EXERCISE OBJECTIVE »
Only the lines with "file" in the entries below belong in the answer; please copy them.

Plain-text document sources:
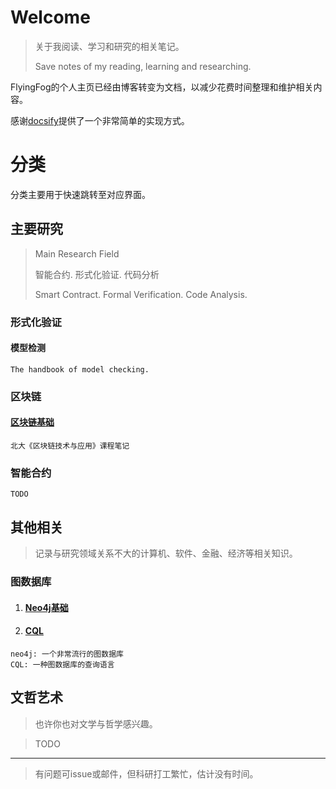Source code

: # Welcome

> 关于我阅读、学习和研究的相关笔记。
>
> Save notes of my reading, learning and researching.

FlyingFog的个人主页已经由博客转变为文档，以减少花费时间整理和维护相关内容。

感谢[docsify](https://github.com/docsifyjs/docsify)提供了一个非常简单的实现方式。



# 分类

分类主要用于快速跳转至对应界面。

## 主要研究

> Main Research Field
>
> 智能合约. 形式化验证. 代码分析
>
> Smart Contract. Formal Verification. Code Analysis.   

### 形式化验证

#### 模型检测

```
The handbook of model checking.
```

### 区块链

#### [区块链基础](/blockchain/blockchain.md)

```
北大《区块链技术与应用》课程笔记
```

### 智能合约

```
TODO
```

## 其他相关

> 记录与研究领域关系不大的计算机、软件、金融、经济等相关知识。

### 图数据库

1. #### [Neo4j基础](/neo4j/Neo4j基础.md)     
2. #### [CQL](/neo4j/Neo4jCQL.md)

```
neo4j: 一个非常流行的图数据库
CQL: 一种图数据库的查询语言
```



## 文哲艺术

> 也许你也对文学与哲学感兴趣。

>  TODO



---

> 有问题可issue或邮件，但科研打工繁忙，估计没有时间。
--
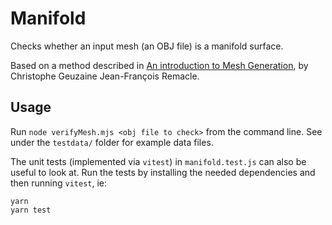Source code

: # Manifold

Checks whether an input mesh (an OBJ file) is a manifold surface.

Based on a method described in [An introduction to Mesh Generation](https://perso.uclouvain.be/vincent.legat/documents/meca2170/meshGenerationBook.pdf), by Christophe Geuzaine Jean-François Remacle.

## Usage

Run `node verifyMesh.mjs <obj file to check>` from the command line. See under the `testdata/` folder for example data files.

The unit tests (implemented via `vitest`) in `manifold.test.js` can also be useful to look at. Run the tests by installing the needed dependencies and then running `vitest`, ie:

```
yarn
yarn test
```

SOLUTION FOR THIS PROBLEM »
Checks whether an input mesh (an OBJ file) is a manifold surface.
Run `node verifyMesh.mjs <obj file to check>` from the command line. See under the `testdata/` folder for example data files.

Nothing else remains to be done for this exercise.